Published online by Cambridge University Press: 05 June 2012
Abstract
People gain a deep understanding when they receive worked-out examples in initial cognitive skill acquisition. This is, however, only true when the following guidelines are considered: prompt or train self-explaining examples (guideline of self-explanation elicitation); provide principle-based, minimalist, and example-related instructional explanations as help (help guideline); design examples so that the relations between different representations can be easily detected (easy-mapping guideline); make salient the examples' structural features that are relevant for selecting the correct solution procedure (structure-emphasizing guideline); and facilitate the isolation of meaningful building blocks in worked-out procedures (meaningful building-blocks guideline).

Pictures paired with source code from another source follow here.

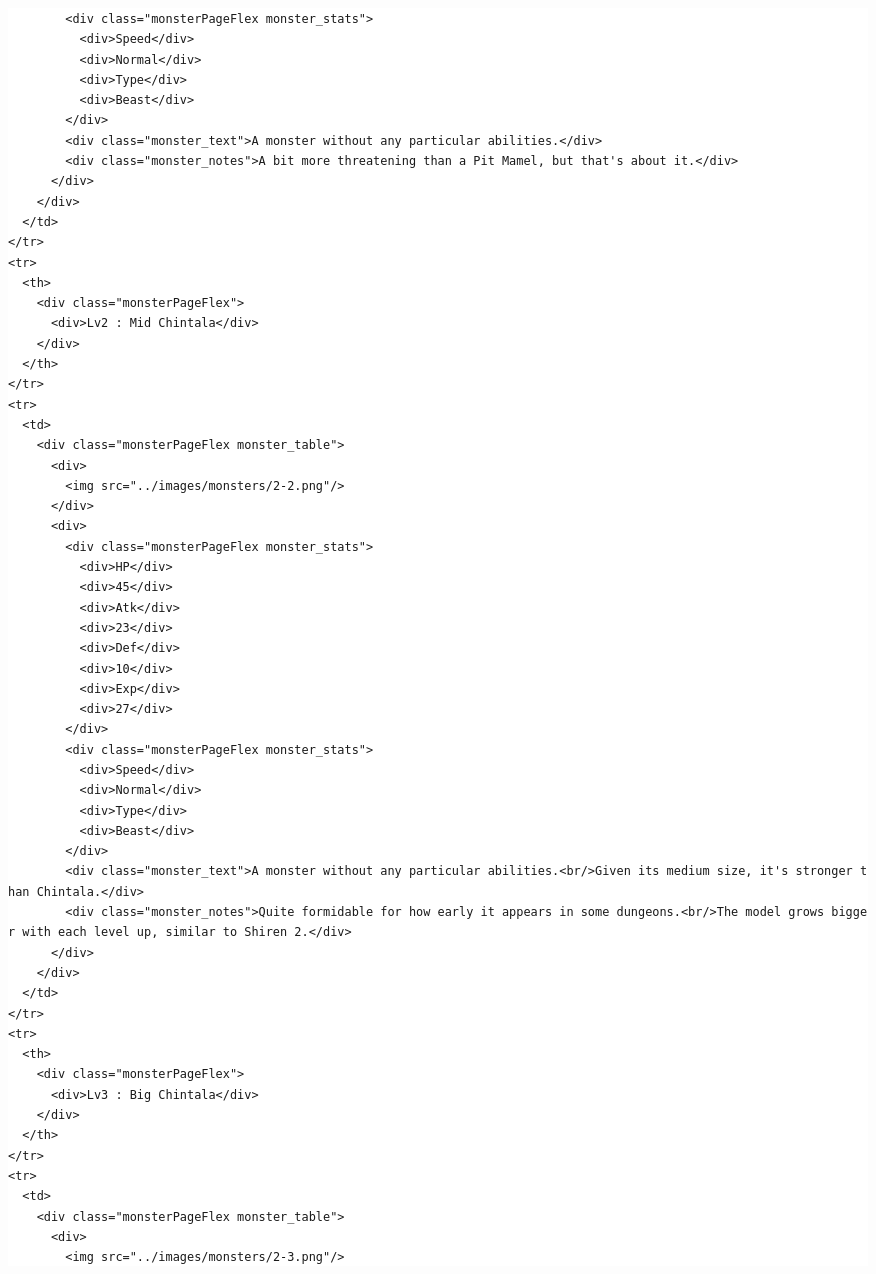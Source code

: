            <div class="monsterPageFlex monster_stats">
              <div>Speed</div>
              <div>Normal</div>
              <div>Type</div>
              <div>Beast</div>
            </div>
            <div class="monster_text">A monster without any particular abilities.</div>
            <div class="monster_notes">A bit more threatening than a Pit Mamel, but that's about it.</div>
          </div>
        </div>
      </td>
    </tr>
    <tr>
      <th>
        <div class="monsterPageFlex">
          <div>Lv2 : Mid Chintala</div>
        </div>
      </th>
    </tr>
    <tr>
      <td>
        <div class="monsterPageFlex monster_table">
          <div>
            <img src="../images/monsters/2-2.png"/>
          </div>
          <div>
            <div class="monsterPageFlex monster_stats">
              <div>HP</div>
              <div>45</div>
              <div>Atk</div>
              <div>23</div>
              <div>Def</div>
              <div>10</div>
              <div>Exp</div>
              <div>27</div>
            </div>
            <div class="monsterPageFlex monster_stats">
              <div>Speed</div>
              <div>Normal</div>
              <div>Type</div>
              <div>Beast</div>
            </div>
            <div class="monster_text">A monster without any particular abilities.<br/>Given its medium size, it's stronger than Chintala.</div>
            <div class="monster_notes">Quite formidable for how early it appears in some dungeons.<br/>The model grows bigger with each level up, similar to Shiren 2.</div>
          </div>
        </div>
      </td>
    </tr>
    <tr>
      <th>
        <div class="monsterPageFlex">
          <div>Lv3 : Big Chintala</div>
        </div>
      </th>
    </tr>
    <tr>
      <td>
        <div class="monsterPageFlex monster_table">
          <div>
            <img src="../images/monsters/2-3.png"/>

Furthermore, series of examples with successively faded worked-out steps should be employed in order to structure the transition from example study to problem solving in later phases of skill acquisition.
Introduction
Learning by doing and learning by solving complex problems are methods of learning that are en vogue and frequently propagated in the literature on learning and instruction in general as well as on multimedia learning. However, often learners have a very restricted understanding of the domain when they try to solve the first problems. In this case, they typically rely on general, domain-unspecific problem-solving heuristics such as means-ends analysis. This actually leads to the correct answer in many cases. However, does such striving for the right answer lead to a profound understanding of the domain? Would it not be better for the students to begin solving problems after they have already gained some significant understanding of the domain?